I picture her with this sickeningly sweet smile on her face.

“You did nothing wrong,” she says. “You simply followed the guidance of a higher power.”

“I gave him a blowjob,” I say.

“You gave him a spiritual wake-up call,” she says. “He feels terrible. Hollowed out. In need.”

“He does?”

“And guess what? He now wants to go to church with me so we can seek answers together. It’s exactly what I’ve been praying for.”

Annmarie tells me a few more things, but I’m not listening. What I am doing is seeing it all—the job with Cablevision, the apartment together, the bending over and telling my mother to pucker up—flying out the door faster than my father did.

“Praise God,” Annmarie says just before she hangs up.

“Praise God,” I say, simply because I can’t think of anything else.

From the living room I hear my mother yell, “Do you have the peanut butter in there?!”

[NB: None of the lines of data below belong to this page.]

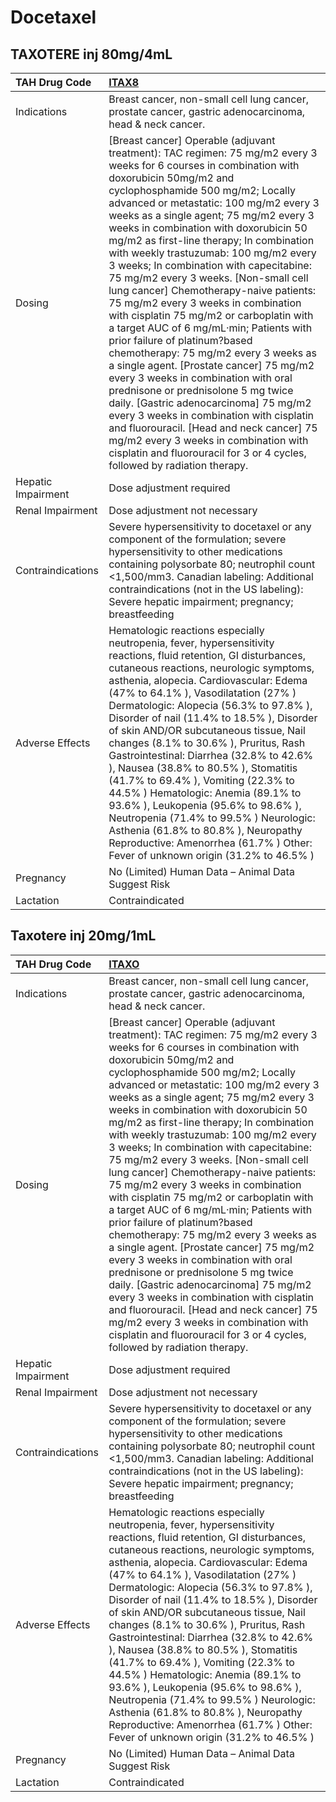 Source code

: # Docetaxel

## TAXOTERE inj 80mg/4mL

| TAH Drug Code      | [ITAX8](https://www.tahsda.org.tw/drugs/hissearch.php?drug_code=ITAX8)                                                                                                                                                                                                                                                                                                                                                                                                                                                                                                                                                                                                                                                                                                                                                                                                                                                                                                                                                                                                                                               |
|:-------------------|:---------------------------------------------------------------------------------------------------------------------------------------------------------------------------------------------------------------------------------------------------------------------------------------------------------------------------------------------------------------------------------------------------------------------------------------------------------------------------------------------------------------------------------------------------------------------------------------------------------------------------------------------------------------------------------------------------------------------------------------------------------------------------------------------------------------------------------------------------------------------------------------------------------------------------------------------------------------------------------------------------------------------------------------------------------------------------------------------------------------------|
| Indications        | Breast cancer, non-small cell lung cancer, prostate cancer, gastric adenocarcinoma, head & neck cancer.                                                                                                                                                                                                                                                                                                                                                                                                                                                                                                                                                                                                                                                                                                                                                                                                                                                                                                                                                                                                              |
| Dosing             | [Breast cancer] Operable (adjuvant treatment): TAC regimen: 75 mg/m2 every 3 weeks for 6 courses in combination with doxorubicin 50mg/m2 and cyclophosphamide 500 mg/m2; Locally advanced or metastatic: 100 mg/m2 every 3 weeks as a single agent; 75 mg/m2 every 3 weeks in combination with doxorubicin 50 mg/m2 as first-line therapy; In combination with weekly trastuzumab: 100 mg/m2 every 3 weeks; In combination with capecitabine: 75 mg/m2 every 3 weeks.  [Non-small cell lung cancer] Chemotherapy-naive patients: 75 mg/m2 every 3 weeks in combination with cisplatin 75 mg/m2 or carboplatin with a target AUC of 6 mg/mL‧min; Patients with prior failure of platinum?based chemotherapy: 75 mg/m2 every 3 weeks as a single agent.  [Prostate cancer] 75 mg/m2 every 3 weeks in combination with oral prednisone or prednisolone 5 mg twice daily. [Gastric adenocarcinoma] 75 mg/m2 every 3 weeks in combination with cisplatin and fluorouracil. [Head and neck cancer] 75 mg/m2 every 3 weeks in combination with cisplatin and fluorouracil for 3 or 4 cycles, followed by radiation therapy. |
| Hepatic Impairment | Dose adjustment required                                                                                                                                                                                                                                                                                                                                                                                                                                                                                                                                                                                                                                                                                                                                                                                                                                                                                                                                                                                                                                                                                             |
| Renal Impairment   | Dose adjustment not necessary                                                                                                                                                                                                                                                                                                                                                                                                                                                                                                                                                                                                                                                                                                                                                                                                                                                                                                                                                                                                                                                                                        |
| Contraindications  | Severe hypersensitivity to docetaxel or any component of the formulation; severe hypersensitivity to other medications containing polysorbate 80; neutrophil count <1,500/mm3. Canadian labeling: Additional contraindications (not in the US labeling): Severe hepatic impairment; pregnancy; breastfeeding                                                                                                                                                                                                                                                                                                                                                                                                                                                                                                                                                                                                                                                                                                                                                                                                         |
| Adverse Effects    | Hematologic reactions especially neutropenia, fever, hypersensitivity reactions, fluid retention, GI disturbances, cutaneous reactions, neurologic symptoms, asthenia, alopecia. Cardiovascular: Edema (47% to 64.1% ), Vasodilatation (27% ) Dermatologic: Alopecia (56.3% to 97.8% ), Disorder of nail (11.4% to 18.5% ), Disorder of skin AND/OR subcutaneous tissue, Nail changes (8.1% to 30.6% ), Pruritus, Rash Gastrointestinal: Diarrhea (32.8% to 42.6% ), Nausea (38.8% to 80.5% ), Stomatitis (41.7% to 69.4% ), Vomiting (22.3% to 44.5% ) Hematologic: Anemia (89.1% to 93.6% ), Leukopenia (95.6% to 98.6% ), Neutropenia (71.4% to 99.5% ) Neurologic: Asthenia (61.8% to 80.8% ), Neuropathy Reproductive: Amenorrhea (61.7% ) Other: Fever of unknown origin (31.2% to 46.5% )                                                                                                                                                                                                                                                                                                                     |
| Pregnancy          | No (Limited) Human Data – Animal Data Suggest Risk                                                                                                                                                                                                                                                                                                                                                                                                                                                                                                                                                                                                                                                                                                                                                                                                                                                                                                                                                                                                                                                                   |
| Lactation          | Contraindicated                                                                                                                                                                                                                                                                                                                                                                                                                                                                                                                                                                                                                                                                                                                                                                                                                                                                                                                                                                                                                                                                                                      |

## Taxotere inj 20mg/1mL

| TAH Drug Code      | [ITAXO](https://www.tahsda.org.tw/drugs/hissearch.php?drug_code=ITAXO)                                                                                                                                                                                                                                                                                                                                                                                                                                                                                                                                                                                                                                                                                                                                                                                                                                                                                                                                                                                                                                               |
|:-------------------|:---------------------------------------------------------------------------------------------------------------------------------------------------------------------------------------------------------------------------------------------------------------------------------------------------------------------------------------------------------------------------------------------------------------------------------------------------------------------------------------------------------------------------------------------------------------------------------------------------------------------------------------------------------------------------------------------------------------------------------------------------------------------------------------------------------------------------------------------------------------------------------------------------------------------------------------------------------------------------------------------------------------------------------------------------------------------------------------------------------------------|
| Indications        | Breast cancer, non-small cell lung cancer, prostate cancer, gastric adenocarcinoma, head & neck cancer.                                                                                                                                                                                                                                                                                                                                                                                                                                                                                                                                                                                                                                                                                                                                                                                                                                                                                                                                                                                                              |
| Dosing             | [Breast cancer] Operable (adjuvant treatment): TAC regimen: 75 mg/m2 every 3 weeks for 6 courses in combination with doxorubicin 50mg/m2 and cyclophosphamide 500 mg/m2; Locally advanced or metastatic: 100 mg/m2 every 3 weeks as a single agent; 75 mg/m2 every 3 weeks in combination with doxorubicin 50 mg/m2 as first-line therapy; In combination with weekly trastuzumab: 100 mg/m2 every 3 weeks; In combination with capecitabine: 75 mg/m2 every 3 weeks.  [Non-small cell lung cancer] Chemotherapy-naive patients: 75 mg/m2 every 3 weeks in combination with cisplatin 75 mg/m2 or carboplatin with a target AUC of 6 mg/mL‧min; Patients with prior failure of platinum?based chemotherapy: 75 mg/m2 every 3 weeks as a single agent.  [Prostate cancer] 75 mg/m2 every 3 weeks in combination with oral prednisone or prednisolone 5 mg twice daily. [Gastric adenocarcinoma] 75 mg/m2 every 3 weeks in combination with cisplatin and fluorouracil. [Head and neck cancer] 75 mg/m2 every 3 weeks in combination with cisplatin and fluorouracil for 3 or 4 cycles, followed by radiation therapy. |
| Hepatic Impairment | Dose adjustment required                                                                                                                                                                                                                                                                                                                                                                                                                                                                                                                                                                                                                                                                                                                                                                                                                                                                                                                                                                                                                                                                                             |
| Renal Impairment   | Dose adjustment not necessary                                                                                                                                                                                                                                                                                                                                                                                                                                                                                                                                                                                                                                                                                                                                                                                                                                                                                                                                                                                                                                                                                        |
| Contraindications  | Severe hypersensitivity to docetaxel or any component of the formulation; severe hypersensitivity to other medications containing polysorbate 80; neutrophil count <1,500/mm3. Canadian labeling: Additional contraindications (not in the US labeling): Severe hepatic impairment; pregnancy; breastfeeding                                                                                                                                                                                                                                                                                                                                                                                                                                                                                                                                                                                                                                                                                                                                                                                                         |
| Adverse Effects    | Hematologic reactions especially neutropenia, fever, hypersensitivity reactions, fluid retention, GI disturbances, cutaneous reactions, neurologic symptoms, asthenia, alopecia. Cardiovascular: Edema (47% to 64.1% ), Vasodilatation (27% ) Dermatologic: Alopecia (56.3% to 97.8% ), Disorder of nail (11.4% to 18.5% ), Disorder of skin AND/OR subcutaneous tissue, Nail changes (8.1% to 30.6% ), Pruritus, Rash Gastrointestinal: Diarrhea (32.8% to 42.6% ), Nausea (38.8% to 80.5% ), Stomatitis (41.7% to 69.4% ), Vomiting (22.3% to 44.5% ) Hematologic: Anemia (89.1% to 93.6% ), Leukopenia (95.6% to 98.6% ), Neutropenia (71.4% to 99.5% ) Neurologic: Asthenia (61.8% to 80.8% ), Neuropathy Reproductive: Amenorrhea (61.7% ) Other: Fever of unknown origin (31.2% to 46.5% )                                                                                                                                                                                                                                                                                                                     |
| Pregnancy          | No (Limited) Human Data – Animal Data Suggest Risk                                                                                                                                                                                                                                                                                                                                                                                                                                                                                                                                                                                                                                                                                                                                                                                                                                                                                                                                                                                                                                                                   |
| Lactation          | Contraindicated                                                                                                                                                                                                                                                                                                                                                                                                                                                                                                                                                                                                                                                                                                                                                                                                                                                                                                                                                                                                                                                                                                      |

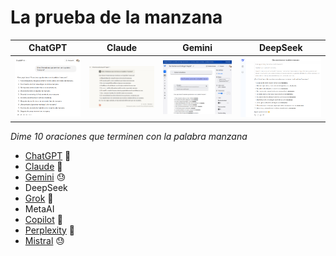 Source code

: # La prueba de la manzana

|ChatGPT|Claude|Gemini|DeepSeek
|:-:|:-:|:-:|:-:|
|![](/documentos/imagenes/manzanas-ChatGPT.png)|![](/documentos/imagenes/manzanas-Claude.png)|![](/documentos/imagenes/manzanas-Gemini.png)|![](/documentos/imagenes/manzanas-DeepSeek.png)|

*Dime 10 oraciones que terminen con la palabra manzana*

- [ChatGPT](https://chatgpt.com/share/6896011d-78f0-8002-b066-8fd4682adecd) 🙂
- [Claude](https://claude.ai/share/ed20f2fa-24a9-4809-a12a-e364da7935b2) 🙂
- [Gemini](https://g.co/gemini/share/799da07f43c7) 😓
- DeepSeek
- [Grok](https://grok.com/share/c2hhcmQtMw%3D%3D_e6961cdb-6042-4ef6-a3fa-e2c8abcf1d18) 🙂
- MetaAI
- [Copilot](https://copilot.microsoft.com/shares/ghiC2bVBBCc6KaYNDikWH) 🙂
- [Perplexity](https://www.perplexity.ai/search/dime-10-oraciones-que-terminen-iT.d17c6TnygVTEG2RJT5Q) 🙂
- [Mistral](https://chat.mistral.ai/chat/0b066ba1-80f0-4ff7-94bb-bff9286946ab) 😓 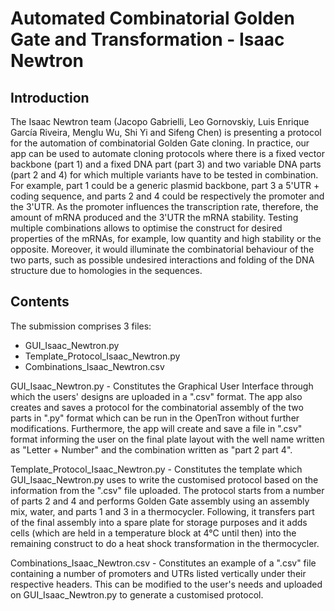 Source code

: # Automated Combinatorial Golden Gate and Transformation - Isaac Newtron

## Introduction
The Isaac Newtron team (Jacopo Gabrielli, Leo Gornovskiy, Luis Enrique García Riveira, Menglu Wu, Shi Yi and Sifeng Chen) is presenting a protocol for the automation of combinatorial Golden Gate cloning. In practice, our app can be used to automate cloning protocols where there is a fixed vector backbone (part 1) and a fixed DNA part (part 3) and two variable DNA parts (part 2 and 4) for which multiple variants have to be tested in combination. For example, part 1 could be a generic plasmid backbone, part 3 a 5'UTR + coding sequence, and parts 2 and 4 could be respectively the promoter and the 3'UTR. As the promoter influences the transcription rate, therefore, the amount of mRNA produced and the 3'UTR the mRNA stability. Testing multiple combinations allows to optimise the construct for desired properties of the mRNAs, for example, low quantity and high stability or the opposite. Moreover, it would illuminate the combinatorial behaviour of the two parts, such as possible undesired interactions and folding of the DNA structure due to homologies in the sequences. 

## Contents
The submission comprises 3 files: 
- GUI_Isaac_Newtron.py
- Template_Protocol_Isaac_Newtron.py
- Combinations_Isaac_Newtron.csv

GUI_Isaac_Newtron.py - Constitutes the Graphical User Interface through which the users' designs are uploaded in a ".csv" format. The app also creates and saves a protocol for the combinatorial assembly of the two parts in ".py" format which can be run in the OpenTron without further modifications. Furthermore, the app will create and save a file in ".csv" format informing the user on the final plate layout with the well name written as "Letter + Number" and the combination written as "part 2 part 4".

Template_Protocol_Isaac_Newtron.py - Constitutes the template which GUI_Isaac_Newtron.py uses to write the customised protocol based on the information from the ".csv" file uploaded. The protocol starts from a number of parts 2 and 4 and performs Golden Gate assembly using an assembly mix, water, and parts 1 and 3 in a thermocycler. Following, it transfers part of the final assembly into a spare plate for storage purposes and it adds cells (which are held in a temperature block at 4°C until then) into the remaining construct to do a heat shock transformation in the thermocycler. 

Combinations_Isaac_Newtron.csv - Constitutes an example of a ".csv" file containing a number of promoters and UTRs listed vertically under their respective headers. This can be modified to the user's needs and uploaded on GUI_Isaac_Newtron.py to generate a customised protocol. 



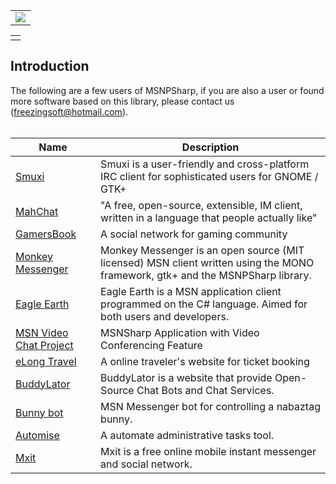 <table>
<tr>
<td>
<img src='http://msnp-sharp.googlecode.com/svn/wiki/images/MSNPSharp_banner.png' />
</td>
</tr>
<table cellpadding='30px' cellspacing='0px'>
<tr>
<td>
</td>
</tr>
</table>

<h2>Introduction</h2>

The following are a few users of MSNPSharp, if you are also a user or found more software based on this library, please contact us (freezingsoft@hotmail.com).<br>
<br>
<table><thead><th> Name </th><th> Description </th></thead><tbody>
<tr><td> <a href='http://www.smuxi.org/main/'>Smuxi</a> </td><td> Smuxi is a user-friendly and cross-platform IRC client for sophisticated users for GNOME / GTK+ </td></tr>
<tr><td> <a href='http://www.mahchats.com/'>MahChat</a> </td><td> "A free, open-source, extensible, IM client, written in a language that people actually like" </td></tr>
<tr><td> <a href='http://www.gamersbook.com/client/'>GamersBook</a> </td><td> A social network for gaming community </td></tr>
<tr><td> <a href='http://monkeymessenger.sourceforge.net/'>Monkey Messenger</a> </td><td> Monkey Messenger is an open source (MIT licensed) MSN client written using the MONO framework, gtk+ and the MSNPSharp library. </td></tr>
<tr><td> <a href='http://code.google.com/p/eagle-earth/'>Eagle Earth</a> </td><td> Eagle Earth is a MSN application client programmed on the C# language. Aimed for both users and developers. </td></tr>
<tr><td> <a href='http://msnvideochat.codeplex.com/'>MSN Video Chat Project</a> </td><td> MSNSharp Application with Video Conferencing Feature </td></tr>
<tr><td> <a href='http://travel.elong.com/flight/index_cn.html'>eLong Travel</a> </td><td> A online traveler's website for ticket booking </td></tr>
<tr><td> <a href='http://buddylator.com'>BuddyLator</a> </td><td> BuddyLator is a website that provide Open-Source Chat Bots and Chat Services. </td></tr>
<tr><td> <a href='http://code.google.com/p/bunnybot/'>Bunny bot</a> </td><td> MSN Messenger bot for controlling a nabaztag bunny. </td></tr>
<tr><td> <a href='http://www.automise.com/home.aspx'>Automise</a> </td><td> A automate administrative tasks tool. </td></tr>
<tr><td> <a href='https://market.android.com/details?id=com.mxit.android&hl=en'>Mxit</a> </td><td> Mxit is a free online mobile instant messenger and social network. </td></tr>
<p />
<p />
<p />
<p />
<p />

“NO!” I bellow back as loud as I can.

I get up from my bed, take the guinea pig from the cardboard box, and put it into the bird cage. It looks pathetic. I’ll get it something better at PetSmart, maybe one of those habitats with the plastic tubes it can run through. And I’ll feed it. Not too much, just enough. Because if there’s one thing I don’t want, it’s some bloated rodent, staring out with bulging eyes, wondering if it’s time to eat again.




I come from an Italian family where everyone is overweight. (“Good morning, have a cannoli,” is not an uncommon greeting.) About a year ago, when my eleven-year-old daughter saw me in a pair of bikini underpants and asked what was up with “the thong,” I decided to diet for the first time in my life. “Fat” comes from that endlessly unpleasant experience.